Germany will win and England will bow out to Brazil: Analytics firm predicts every result in the World Cup 2018
“I’m not a great lover of all these stats,” says former Arsenal and England midfielder Paul Merson, with a dismissive wave. That’s unfortunate, because he’s currently sat on stage at an event hosted by Alteryx, a brand promising to give the audience a stats and data-driven insight into who will win the 2018 World Cup.
“We had Opta when I played and when I was at Aston Villa, the data said that [goalkeeper] David James ran more than David Ginola… but Ginola probably played ten world-class passes in that game.”
Merson’s point is clear: stats often don’t tell the whole story.

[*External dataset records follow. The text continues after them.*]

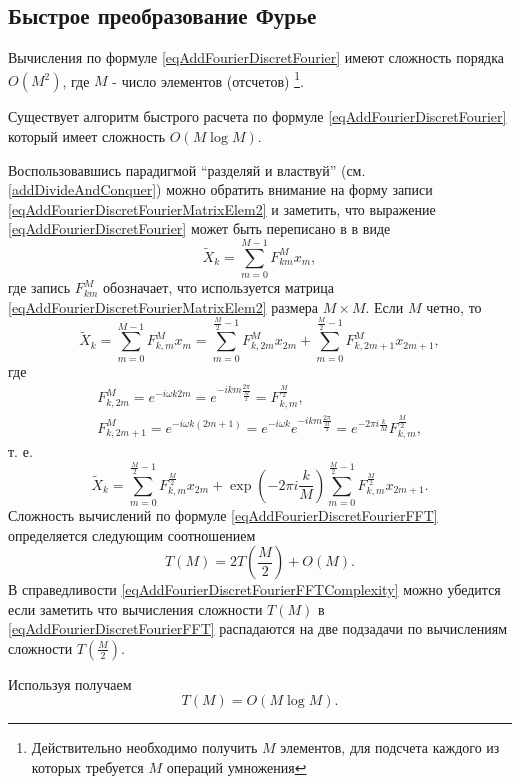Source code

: \subsection{Быстрое преобразование Фурье}
Вычисления по формуле \eqref{eqAddFourierDiscretFourier} имеют
сложность порядка $O\left(M^2\right)$, где $M$ - число элементов (отсчетов)
\footnote{Действительно необходимо получить $M$ элементов, для
  подсчета каждого из которых требуется $M$ операций умножения}. 

Существует алгоритм быстрого расчета по формуле
\eqref{eqAddFourierDiscretFourier} который имеет сложность
$O\left(M \log{M}\right)$.

Воспользовавшись парадигмой ``разделяй и властвуй''
(см. \autoref{addDivideAndConquer}) можно 
обратить внимание на форму записи
\eqref{eqAddFourierDiscretFourierMatrixElem2} и 
заметить, что выражение
\eqref{eqAddFourierDiscretFourier} может быть переписано в
в виде 
\begin{equation}
\tilde{X}_k = \sum^{M - 1}_{m = 0} F_{km}^{M} x_m,
\nonumber
\end{equation}
где запись $F_{km}^{M}$ обозначает, что используется матрица
\eqref{eqAddFourierDiscretFourierMatrixElem2} размера $M\times M$.
Если $M$ четно, то 
\begin{equation}
\tilde{X}_k = \sum^{M - 1}_{m = 0} F_{k,m}^{M} x_m = 
\sum^{\frac{M}{2} - 1}_{m = 0} F_{k,2m}^M x_{2m} +
\sum^{\frac{M}{2} - 1}_{m = 0} F_{k,2m + 1}^M x_{2m + 1},
\nonumber
\end{equation}
где
\begin{eqnarray}
F_{k,2m}^{M} = e^{-i \omega k 2m} = e^{-i k m \frac{2\pi}{\frac{M}{2}}
} = F_{k,m}^{\frac{M}{2}},
\nonumber \\
F_{k,2m + 1}^{M} = e^{-i \omega k \left(2m+1\right)} = 
e^{-i \omega k}e^{-i k m \frac{2\pi}{\frac{M}{2}}} = 
e^{-2\pi i \frac{k}{M}}F_{k,m}^{\frac{M}{2}},
\nonumber
\end{eqnarray}
т. е.
\begin{equation}
\tilde{X}_k = \sum^{\frac{M}{2} - 1}_{m = 0} F_{k,m}^{\frac{M}{2}} x_{2m} +
\exp{\left(-2\pi i \frac{k}{M}\right)}
\sum^{\frac{M}{2} - 1}_{m = 0}  F_{k,m}^{\frac{M}{2}} x_{2m + 1}.
\label{eqAddFourierDiscretFourierFFT}
\end{equation}
Сложность вычислений по формуле
\eqref{eqAddFourierDiscretFourierFFT} определяется 
следующим соотношением
\begin{equation}
T\left( M \right) = 2 T\left( \frac{M}{2} \right) + O\left( M \right).
\label{eqAddFourierDiscretFourierFFTComplexity}
\end{equation}
В справедливости
\eqref{eqAddFourierDiscretFourierFFTComplexity} можно убедится
если заметить что вычисления сложности $T\left( M \right)$ в 
\eqref{eqAddFourierDiscretFourierFFT} распадаются 
на две подзадачи по вычислениям сложности $T\left( \frac{M}{2}
\right)$.

Используя  получаем 
\begin{equation}
T\left( M \right) = O\left( M \log{M} \right).
\nonumber
\end{equation}


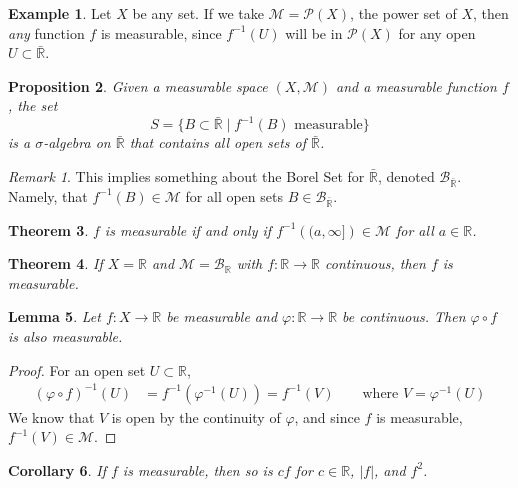 \documentclass[12pt]{article}
\theoremstyle{plain}
\newtheorem{thm}{Theorem}[subsection]
\newtheorem{lem}[thm]{Lemma}
\newtheorem{prop}[thm]{Proposition}
\newtheorem{cor}[thm]{Corollary}
\theoremstyle{definition}
\newtheorem{ex}[thm]{Example}
\theoremstyle{remark}
\newtheorem*{rmk}{Remark}
\begin{document}
\begin{ex}
Let $X$ be any set. If we take $\mathscr{M} = \mathscr{P}(X)$, the power set of $X$, then \emph{any} function $f$ is measurable, since $f^{-1}(U)$ will be in $\mathscr{P}(X)$ for any open $U\subset \bar{\mathbb{R}}$.
\end{ex}

\begin{prop}
Given a measurable space $(X,\mathscr{M})$ and a measurable function $f$, the set
\[
    S = \{B \subset \bar{\mathbb{R}} \; | \; f^{-1}(B) 
    \text{ measurable} \}
\]
is a $\sigma$-algebra on $\bar{\mathbb{R}}$ that contains all open sets of $\bar{\mathbb{R}}$.  
\end{prop}

\begin{rmk}
This implies something about the Borel Set for $\bar{\mathbb{R}}$, denoted $\mathscr{B}_{\bar{\mathbb{R}}}$. Namely, that $f^{-1}(B)\in \mathscr{M}$ for all open sets $B\in\mathscr{B}_{\bar{\mathbb{R}}}$.
\end{rmk}

\begin{thm}
\label{measequiv}
$f$ is measurable if and only if $f^{-1}\left((a,\infty]\right)\in\mathscr{M}$ for all $a\in\mathbb{R}$. 
\end{thm}

\begin{thm}
If $X=\mathbb{R}$ and $\mathscr{M}=\mathscr{B}_\mathbb{R}$ with $f:\mathbb{R}\rightarrow\mathbb{R}$ continuous, then $f$ is measurable.
\end{thm}

\begin{lem}
Let $f:X\rightarrow\mathbb{R}$ be measurable and $\varphi: \mathbb{R}\rightarrow\mathbb{R}$ be continuous. Then $\varphi\circ f$ is also measurable.
\end{lem}
\begin{proof}
For an open set $U\subset\mathbb{R}$, 
\begin{align*}
    (\varphi\circ f)^{-1}(U) &= 
        f^{-1}\left(\varphi^{-1}(U)\right)
    = f^{-1}(V) \qquad \text{where }V = \varphi^{-1}(U)
\end{align*}
We know that $V$ is open by the continuity of $\varphi$, and since $f$ is measurable, $f^{-1}(V)\in\mathscr{M}$.
\end{proof}

\begin{cor}
If $f$ is measurable, then so is $c f$ for $c\in\mathbb{R}$, $|f|$, and $f^2$.
\end{cor}
\end{document}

But do they tell enough of one to give fans inside knowledge about who will crash and burn in Moscow?
Self-service analytics firm Alteryx is willing to put its reputation on the line for these predictions, and it’s off to a promising start: “We took the 16-team 2014 round data and applied our model to it – we actually only got two results wrong,” explains Nick Cavey, a solutions engineer at the company. The two missteps would have tripped up most gamblers too: they had Uruguay down to beat Columbia (they lost 2-0) and Brazil to win the third-place play off: a shell-shocked Brazil team, fresh off the back of losing 7-1 to Germany limply lost 3-0 to the Netherlands.
Before I get into Alteryx’s predictions for 2018, it’s worth examining how the Alteryx system works – or at least the bits that the company was willing to reveal. At its core, it’s a Pythagorean expectation model – something which has successfully been applied to basketball and baseball, but not really applied to the football pitch. “We’ve taken this model and tried to apply additional weightings, averages and percentages to the teams,” explains solutions architect Shaan Mistry.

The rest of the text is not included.